The fact that that search term didn’t spike, or even blip, during the heat of the referendum, when compared to the other terms, goes to show that people hardly associated the campaign to stay in Europe with those words. To get an idea of when the Stronger In campaign actually began, you have to isolate the “stronger in” search term and filter results so you just get the UK. Doing anything else means that the search term is drowned out by its more successful rival and by the fact that people were using the term “stronger in” for years before to refer to something else entirely.

Let’s take a look at another graph.

This graph shows us just the period from May to July and only searches made in the UK. From this, it’s even clearer how well the Vote Leave campaign did. To be honest, we should be shocked that Vote Leave only won by four percentage points. If searches were votes, there’d be no contest.

In fact, in this referendum, searches pretty much were votes. After all, both campaigns were savvy enough to be at the top of Google for their keywords. As of January 2017, searches for “vote remain,” “vote stay,” “stronger in,” and “Britain stronger in Europe” all give you the official Stronger In website. The same is true of searches for “vote leave” and its website.

Searches for “vote leave” spiked on 23rd May, when Vote Leave released its televised campaign broadcast. From the data, you’d be forgiven for thinking that Stronger In didn’t even have a televised campaign broadcast, but they did on 24th May. Searches for “vote leave” also spiked on 7th June, when several newspapers lead with the story that pro-Europe MPs might use a House of Commons vote to keep Britain in the single market.

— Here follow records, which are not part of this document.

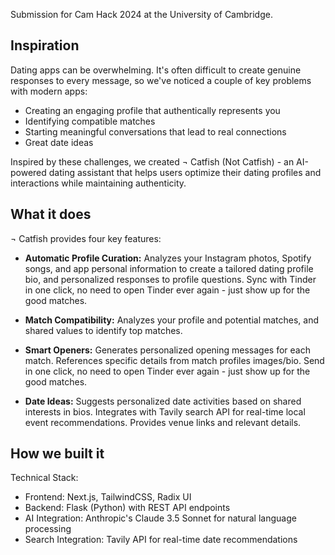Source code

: Submission for Cam Hack 2024 at the University of Cambridge.

## Inspiration

Dating apps can be overwhelming. It's often difficult to create genuine responses to every message, so we've noticed a couple of key problems with modern apps:

- Creating an engaging profile that authentically represents you
- Identifying compatible matches
- Starting meaningful conversations that lead to real connections
- Great date ideas

Inspired by these challenges, we created ¬ Catfish (Not Catfish) - an AI-powered dating assistant that helps users optimize their dating profiles and interactions while maintaining authenticity.

## What it does

¬ Catfish provides four key features:

- **Automatic Profile Curation:** Analyzes your Instagram photos, Spotify songs, and app personal information to create a tailored dating profile bio, and personalized responses to profile questions. Sync with Tinder in one click, no need to open Tinder ever again - just show up for the good matches.

- **Match Compatibility:** Analyzes your profile and potential matches, and shared values to identify top matches.

- **Smart Openers:** Generates personalized opening messages for each match. References specific details from match profiles images/bio. Send in one click, no need to open Tinder ever again - just show up for the good matches.

- **Date Ideas:** Suggests personalized date activities based on shared interests in bios. Integrates with Tavily search API for real-time local event recommendations. Provides venue links and relevant details.

## How we built it

Technical Stack:

- Frontend: Next.js, TailwindCSS, Radix UI
- Backend: Flask (Python) with REST API endpoints
- AI Integration: Anthropic's Claude 3.5 Sonnet for natural language processing
- Search Integration: Tavily API for real-time date recommendations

Those spikes in data aren’t numbers; they are people. Specifically, they are British people who are being directed to a website which is anti-EU and who already have a pretty solid idea of which way they’re going to vote. The aim of both websites is to give them that final push, and the data shows that Vote Leave did this much better. Because we’re not comparing the search terms “should I vote leave?” or “should I vote remain?”

Those are often referred to as “informational” search terms. Or, as Google phrases it, search terms from people who are looking to “know” something. Rather, we’re comparing two “transactional” search terms. Or, as Google phrases it, search terms from people who are looking to “do” something. The data shows, quite clearly, that the thing more searchers want to “do” is “vote leave.” And, in the end, that’s exactly what they did.